--- START ---
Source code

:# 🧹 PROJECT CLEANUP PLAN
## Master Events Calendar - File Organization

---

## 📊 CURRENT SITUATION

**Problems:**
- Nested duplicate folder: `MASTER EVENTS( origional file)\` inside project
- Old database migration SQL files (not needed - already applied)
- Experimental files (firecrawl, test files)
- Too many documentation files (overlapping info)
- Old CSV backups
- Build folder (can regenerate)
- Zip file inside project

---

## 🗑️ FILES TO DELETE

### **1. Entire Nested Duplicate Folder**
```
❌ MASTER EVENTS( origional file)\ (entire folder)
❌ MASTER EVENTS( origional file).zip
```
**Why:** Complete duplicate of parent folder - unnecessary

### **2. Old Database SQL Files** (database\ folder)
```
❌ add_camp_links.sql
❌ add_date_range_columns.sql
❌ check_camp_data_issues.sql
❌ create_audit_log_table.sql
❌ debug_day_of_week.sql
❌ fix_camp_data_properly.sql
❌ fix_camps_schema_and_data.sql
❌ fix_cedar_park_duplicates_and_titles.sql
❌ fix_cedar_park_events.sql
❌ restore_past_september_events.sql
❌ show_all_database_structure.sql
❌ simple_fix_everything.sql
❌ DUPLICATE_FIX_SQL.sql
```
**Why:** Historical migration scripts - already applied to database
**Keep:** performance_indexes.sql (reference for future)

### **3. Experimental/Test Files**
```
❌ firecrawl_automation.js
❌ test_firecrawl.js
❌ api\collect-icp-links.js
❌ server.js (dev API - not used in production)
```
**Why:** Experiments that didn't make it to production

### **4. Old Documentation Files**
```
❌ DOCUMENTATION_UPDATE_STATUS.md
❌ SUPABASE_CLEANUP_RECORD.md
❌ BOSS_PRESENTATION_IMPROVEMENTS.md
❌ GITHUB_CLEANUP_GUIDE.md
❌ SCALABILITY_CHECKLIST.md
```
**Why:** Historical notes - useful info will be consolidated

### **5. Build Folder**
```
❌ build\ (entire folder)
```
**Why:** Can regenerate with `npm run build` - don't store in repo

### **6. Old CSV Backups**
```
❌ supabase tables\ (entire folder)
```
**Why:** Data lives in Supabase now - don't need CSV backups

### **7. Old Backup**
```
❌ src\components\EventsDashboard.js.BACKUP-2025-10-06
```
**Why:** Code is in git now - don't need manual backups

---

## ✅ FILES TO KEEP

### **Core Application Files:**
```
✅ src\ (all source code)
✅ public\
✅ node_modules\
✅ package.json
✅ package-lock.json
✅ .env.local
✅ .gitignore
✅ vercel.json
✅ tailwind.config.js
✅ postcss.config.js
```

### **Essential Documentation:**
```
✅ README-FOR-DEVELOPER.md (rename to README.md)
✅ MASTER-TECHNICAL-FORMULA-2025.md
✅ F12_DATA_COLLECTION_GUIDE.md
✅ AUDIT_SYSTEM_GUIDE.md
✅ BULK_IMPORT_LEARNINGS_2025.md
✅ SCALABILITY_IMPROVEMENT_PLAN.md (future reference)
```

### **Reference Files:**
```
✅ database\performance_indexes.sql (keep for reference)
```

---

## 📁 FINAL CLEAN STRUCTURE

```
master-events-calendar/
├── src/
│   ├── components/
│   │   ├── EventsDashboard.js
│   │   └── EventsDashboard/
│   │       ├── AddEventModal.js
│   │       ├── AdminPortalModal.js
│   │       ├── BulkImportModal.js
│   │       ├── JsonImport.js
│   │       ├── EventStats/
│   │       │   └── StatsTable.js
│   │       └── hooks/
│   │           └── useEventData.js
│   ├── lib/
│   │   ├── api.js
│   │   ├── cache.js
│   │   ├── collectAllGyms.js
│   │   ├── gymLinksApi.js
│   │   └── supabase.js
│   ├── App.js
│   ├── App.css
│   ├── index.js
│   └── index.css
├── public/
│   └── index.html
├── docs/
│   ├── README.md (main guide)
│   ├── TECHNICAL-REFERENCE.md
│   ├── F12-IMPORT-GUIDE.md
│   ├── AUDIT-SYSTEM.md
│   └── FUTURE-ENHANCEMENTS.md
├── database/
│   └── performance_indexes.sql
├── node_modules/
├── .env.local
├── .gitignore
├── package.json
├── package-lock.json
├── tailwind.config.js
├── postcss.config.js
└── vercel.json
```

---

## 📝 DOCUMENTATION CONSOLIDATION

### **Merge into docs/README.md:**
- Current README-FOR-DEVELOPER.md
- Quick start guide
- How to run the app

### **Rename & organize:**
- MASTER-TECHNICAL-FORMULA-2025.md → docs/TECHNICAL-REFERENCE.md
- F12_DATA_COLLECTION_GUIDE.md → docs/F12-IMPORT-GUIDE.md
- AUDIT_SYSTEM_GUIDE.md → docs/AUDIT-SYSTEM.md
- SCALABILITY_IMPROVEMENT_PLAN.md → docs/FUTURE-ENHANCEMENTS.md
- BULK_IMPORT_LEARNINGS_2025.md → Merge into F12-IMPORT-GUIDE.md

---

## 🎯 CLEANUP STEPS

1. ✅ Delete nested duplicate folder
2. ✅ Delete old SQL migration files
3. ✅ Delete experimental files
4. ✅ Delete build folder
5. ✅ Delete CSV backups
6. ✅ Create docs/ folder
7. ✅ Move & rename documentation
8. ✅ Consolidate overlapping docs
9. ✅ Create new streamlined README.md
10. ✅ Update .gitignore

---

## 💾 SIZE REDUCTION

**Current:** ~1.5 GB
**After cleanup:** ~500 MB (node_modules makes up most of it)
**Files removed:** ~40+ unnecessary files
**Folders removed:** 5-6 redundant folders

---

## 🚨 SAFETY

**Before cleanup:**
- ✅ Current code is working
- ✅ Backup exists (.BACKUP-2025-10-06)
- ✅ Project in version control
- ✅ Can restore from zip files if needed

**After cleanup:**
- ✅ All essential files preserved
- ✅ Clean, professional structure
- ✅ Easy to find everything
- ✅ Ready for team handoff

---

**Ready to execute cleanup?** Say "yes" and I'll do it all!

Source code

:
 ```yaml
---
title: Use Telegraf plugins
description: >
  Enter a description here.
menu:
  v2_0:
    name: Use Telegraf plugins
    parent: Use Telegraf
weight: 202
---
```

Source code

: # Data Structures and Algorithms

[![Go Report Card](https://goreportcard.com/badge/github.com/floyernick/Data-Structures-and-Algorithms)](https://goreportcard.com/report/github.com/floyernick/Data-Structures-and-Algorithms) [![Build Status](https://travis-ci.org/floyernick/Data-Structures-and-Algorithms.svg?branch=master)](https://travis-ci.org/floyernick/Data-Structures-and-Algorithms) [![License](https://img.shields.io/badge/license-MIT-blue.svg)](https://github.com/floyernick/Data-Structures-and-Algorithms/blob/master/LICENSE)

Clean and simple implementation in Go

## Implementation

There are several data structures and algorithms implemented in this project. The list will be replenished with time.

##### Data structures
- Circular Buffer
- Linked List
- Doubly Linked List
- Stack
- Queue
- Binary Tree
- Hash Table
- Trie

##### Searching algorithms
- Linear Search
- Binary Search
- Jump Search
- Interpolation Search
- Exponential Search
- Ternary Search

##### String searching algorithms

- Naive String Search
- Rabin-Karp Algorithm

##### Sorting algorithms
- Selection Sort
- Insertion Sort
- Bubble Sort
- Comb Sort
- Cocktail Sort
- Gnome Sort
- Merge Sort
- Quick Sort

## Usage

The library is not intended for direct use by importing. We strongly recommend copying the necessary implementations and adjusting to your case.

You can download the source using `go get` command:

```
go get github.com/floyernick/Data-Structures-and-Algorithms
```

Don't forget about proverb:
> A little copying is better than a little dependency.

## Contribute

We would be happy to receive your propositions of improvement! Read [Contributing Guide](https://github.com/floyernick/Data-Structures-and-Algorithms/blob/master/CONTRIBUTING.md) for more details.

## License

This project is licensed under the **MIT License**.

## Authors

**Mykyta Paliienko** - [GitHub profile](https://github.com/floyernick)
--- END ---
__What the task requires__
Up to and including the line containing "- Too many documentation", please write out the listing exactly, starting from its first line.

__Exercise output__
Source code

:# 🧹 PROJECT CLEANUP PLAN
## Master Events Calendar - File Organization

---

## 📊 CURRENT SITUATION

**Problems:**
- Nested duplicate folder: `MASTER EVENTS( origional file)\` inside project
- Old database migration SQL files (not needed - already applied)
- Experimental files (firecrawl, test files)
- Too many documentation files (overlapping info)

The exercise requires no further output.